Crédit photo @ Yama's Pictures
En structure vétérinaire, s’exprimer sans crainte lorsque la sécurité des patients ou des humains est en jeu est primordial. Pourtant, dans certaines équipes, la parole est brimée à cause d’un climat interpersonnel complexe, voire malsain. Nous vous proposons d’explorer ensemble le concept de sécurité psychologique, son importance pour la sécurité des soins, le bien-être et la performance des équipes vétérinaires. En transposant au milieu vétérinaire les travaux d’Amy Edmondson, chercheuse nord-américaine, nous vous invitons à questionner votre équilibre entre sécurité psychologique et exigences de performance.
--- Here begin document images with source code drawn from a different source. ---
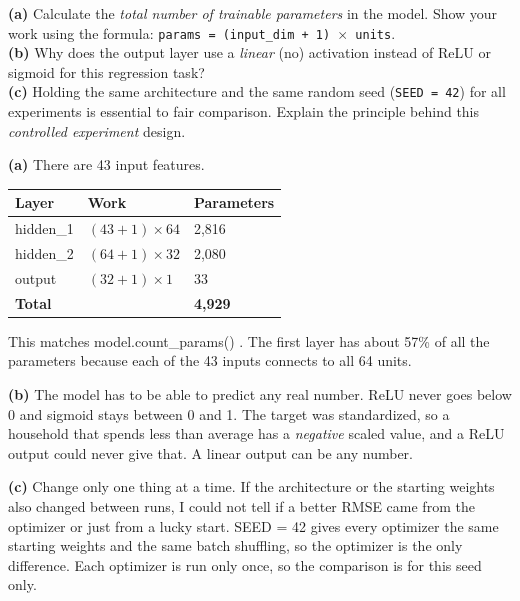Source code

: \documentclass[12pt,a4paper]{article}
\begin{document}
\begin{tcolorbox}[colback=lightblue!40, colframe=myColorB, title={\textbf{3.1 — Architecture Analysis}}, fonttitle=\small\bfseries, breakable]
\textbf{(a)} Calculate the \emph{total number of trainable parameters} in the model.
Show your work using the formula: \texttt{params = (input\_dim + 1) $\times$ units}.\\[6pt]
\textbf{(b)} Why does the output layer use a \emph{linear} (no) activation instead of
ReLU or sigmoid for this regression task?\\[6pt]
\textbf{(c)} Holding the same architecture and the same random seed (\texttt{SEED = 42})
for all experiments is essential to fair comparison. Explain the principle behind this
\emph{controlled experiment} design.
\end{tcolorbox}

\begin{answerbox}
\textbf{(a)} There are 43 input features.

\begin{center}\small
\begin{tabular}{@{}lll@{}}
\toprule
Layer & Work & Parameters \\
\midrule
hidden\_1 & \((43+1)\times 64\) & 2,816 \\
hidden\_2 & \((64+1)\times 32\) & 2,080 \\
output & \((32+1)\times 1\) & 33 \\
\textbf{Total} & & \textbf{4,929} \\
\bottomrule
\end{tabular}
\end{center}

This matches model.count\_params() . The first layer has about 57\% of all the parameters because each of the 43 inputs connects to all 64 units.

\textbf{(b)} The model has to be able to predict any real number. ReLU never goes below 0 and sigmoid stays between 0 and 1. The target was standardized, so a household that spends less than average has a \emph{negative} scaled value, and a ReLU output could never give that. A linear output can be any number.

\textbf{(c)} Change only one thing at a time. If the architecture or the starting weights also changed between runs, I could not tell if a better RMSE came from the optimizer or just from a lucky start. SEED = 42 gives every optimizer the same starting weights and the same batch shuffling, so the optimizer is the only difference. Each optimizer is run only once, so the comparison is for this seed only.

\end{answerbox}
\end{document}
Qui, enfant, n’a jamais dissimulé une erreur à ses parents par peur de se faire gronder ? Qui, adolescent, n’a jamais gardé pour soi son stress pour faire bonne figure ? Qui, adulte, ne s’est jamais retenu de poser une question jugée " bête " ? Ces peurs des réactions de son entourage ne touchent pas que la sphère privée mais se retrouvent également au travail : se retenir de suggérer une organisation différente pour le planning par peur d’outrepasser son statut, cacher une erreur à son collègue par peur d’être jugé comme incompétent, ne pas oser redemander la posologie d’un médicament à injecter malgré ses doutes par peur de se faire sermonner…  
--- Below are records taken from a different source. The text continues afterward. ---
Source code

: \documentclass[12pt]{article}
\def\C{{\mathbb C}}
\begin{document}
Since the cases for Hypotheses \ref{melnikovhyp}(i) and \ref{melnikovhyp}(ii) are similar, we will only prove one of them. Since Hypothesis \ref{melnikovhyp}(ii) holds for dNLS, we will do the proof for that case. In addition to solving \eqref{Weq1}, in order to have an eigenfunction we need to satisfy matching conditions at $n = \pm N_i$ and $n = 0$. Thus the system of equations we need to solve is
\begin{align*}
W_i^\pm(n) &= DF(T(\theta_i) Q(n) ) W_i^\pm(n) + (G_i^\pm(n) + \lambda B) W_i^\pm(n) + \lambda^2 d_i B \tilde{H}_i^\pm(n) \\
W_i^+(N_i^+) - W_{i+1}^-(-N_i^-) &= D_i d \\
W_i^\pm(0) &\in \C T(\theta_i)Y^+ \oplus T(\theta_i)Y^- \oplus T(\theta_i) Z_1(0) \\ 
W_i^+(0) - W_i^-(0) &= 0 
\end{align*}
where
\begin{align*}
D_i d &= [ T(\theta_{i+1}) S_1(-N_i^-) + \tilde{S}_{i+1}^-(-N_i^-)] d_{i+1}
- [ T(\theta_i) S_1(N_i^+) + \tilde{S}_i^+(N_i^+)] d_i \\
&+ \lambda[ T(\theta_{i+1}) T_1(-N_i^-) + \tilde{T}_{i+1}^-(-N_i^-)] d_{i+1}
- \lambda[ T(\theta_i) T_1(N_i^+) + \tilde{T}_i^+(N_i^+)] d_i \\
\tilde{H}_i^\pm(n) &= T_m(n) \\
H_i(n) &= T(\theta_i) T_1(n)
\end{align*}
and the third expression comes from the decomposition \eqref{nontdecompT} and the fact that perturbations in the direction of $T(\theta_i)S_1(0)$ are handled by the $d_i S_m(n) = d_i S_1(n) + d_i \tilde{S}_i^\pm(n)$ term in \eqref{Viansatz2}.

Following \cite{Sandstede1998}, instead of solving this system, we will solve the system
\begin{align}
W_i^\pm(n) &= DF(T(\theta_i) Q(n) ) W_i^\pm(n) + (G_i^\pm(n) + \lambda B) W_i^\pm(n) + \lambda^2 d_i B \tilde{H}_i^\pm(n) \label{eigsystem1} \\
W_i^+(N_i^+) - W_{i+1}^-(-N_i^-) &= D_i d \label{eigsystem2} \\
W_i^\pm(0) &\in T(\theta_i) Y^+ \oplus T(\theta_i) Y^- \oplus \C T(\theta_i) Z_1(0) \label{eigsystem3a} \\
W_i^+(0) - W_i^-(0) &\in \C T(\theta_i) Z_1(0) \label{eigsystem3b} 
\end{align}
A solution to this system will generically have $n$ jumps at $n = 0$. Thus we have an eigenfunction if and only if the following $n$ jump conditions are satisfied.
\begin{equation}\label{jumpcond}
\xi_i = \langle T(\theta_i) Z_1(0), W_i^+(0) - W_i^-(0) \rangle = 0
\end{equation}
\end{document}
Qu’est-ce que la sécurité psychologique 

Poser une question, exprimer une idée, montrer ses préoccupations ou admettre ses erreurs peut parfois être vécu comme une prise de risque : celui notamment de passer pour incompétent, ignorant, intrusif ou négatif. Pour oser prendre ces risques, nous avons besoin de nous sentir " sûrs psychologiquement ". Théorisée par Amy Edmondson, professeure à Harvard, la sécurité psychologique se définit comme la conviction que ce que l’on dit sera le bienvenu et que l’on ne sera ni puni ni ridiculisé pour avoir osé parler [1]. Autrement dit, une équipe garantissant la sécurité psychologique est simplement une équipe dans laquelle on se sent libre de s’exprimer et d’être soi-même sans peur d’être jugés.  

La sécurité psychologique profite aux patients 

Un faible niveau de sécurité psychologique altère la sécurité des soins dispensés. En effet, se questionner en continu sur ce que l’on peut dire ou non ajoute une pression supplémentaire sur les soignants. Or, sous stress, notre cerveau réfléchit moins bien et fait plus d’erreurs. Soumis à des biais cognitifs, les décisions sont entravées, par exemple, en se conformant à l’avis majoritaire ou en minimisant ses doutes.  
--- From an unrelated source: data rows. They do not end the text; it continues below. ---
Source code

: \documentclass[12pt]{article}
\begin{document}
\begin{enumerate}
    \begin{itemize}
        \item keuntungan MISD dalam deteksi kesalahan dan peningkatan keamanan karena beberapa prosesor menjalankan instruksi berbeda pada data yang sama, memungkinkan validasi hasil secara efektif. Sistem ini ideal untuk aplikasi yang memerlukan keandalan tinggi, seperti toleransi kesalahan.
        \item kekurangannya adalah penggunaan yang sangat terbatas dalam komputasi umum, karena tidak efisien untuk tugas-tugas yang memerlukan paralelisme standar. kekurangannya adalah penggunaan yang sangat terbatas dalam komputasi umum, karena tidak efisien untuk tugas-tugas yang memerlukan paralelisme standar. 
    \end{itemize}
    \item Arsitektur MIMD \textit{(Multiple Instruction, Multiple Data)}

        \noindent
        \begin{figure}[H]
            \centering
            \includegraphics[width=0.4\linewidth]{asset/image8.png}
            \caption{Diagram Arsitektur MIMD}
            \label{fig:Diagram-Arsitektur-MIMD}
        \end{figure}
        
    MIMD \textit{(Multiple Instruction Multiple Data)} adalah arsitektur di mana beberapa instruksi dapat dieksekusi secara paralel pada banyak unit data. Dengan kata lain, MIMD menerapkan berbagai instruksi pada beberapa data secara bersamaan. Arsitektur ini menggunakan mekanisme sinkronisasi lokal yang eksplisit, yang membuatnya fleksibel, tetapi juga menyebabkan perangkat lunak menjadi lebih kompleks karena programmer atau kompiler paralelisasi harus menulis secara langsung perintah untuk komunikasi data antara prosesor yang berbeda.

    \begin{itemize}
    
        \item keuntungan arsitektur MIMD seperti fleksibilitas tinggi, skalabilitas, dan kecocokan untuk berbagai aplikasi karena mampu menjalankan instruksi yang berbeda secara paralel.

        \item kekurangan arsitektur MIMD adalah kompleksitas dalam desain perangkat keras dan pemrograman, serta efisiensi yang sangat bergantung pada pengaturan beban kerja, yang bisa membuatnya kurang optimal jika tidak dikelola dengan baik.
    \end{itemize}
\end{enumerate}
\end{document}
En plus d’augmenter le risque d’erreur, un faible niveau de sécurité psychologique limite la récupération et l'atténuation des éventuelles erreurs comme l’illustre le témoignage suivant 

"Je réalisais les soins du midi. Les traitements sont inscrits sur une feuille de soins. Un chien hospitalisé par ma collègue devait recevoir une CRI de morphine. La posologie me semblait élevée mais n’étant pas mon patient, je n’ai pas osé la déranger pour re-vérifier avec elle. J’ai donc fait ce qui était écrit sur la feuille de soins. Heureusement, je me suis vite rendu compte que le chien n’allait pas bien (endormissement, léthargie, dépression respiratoire…). J’ai demandé de l’aide et ma collègue s’est rendu compte que la posologie inscrite sur la feuille de soins était erronée. On a pu rattraper avec un antagoniste, l’arrêt de la CRI et des soins et le chien n’a eu aucune séquelle. Ma collègue, au lieu de reconnaître son erreur, m’a tout mis sur le dos et m’a incendié de ne pas avoir vu l’erreur. L’ambiance entre nous était déjà mauvaise mais à partir de ce jour, ça a été de pire en pire…"[2]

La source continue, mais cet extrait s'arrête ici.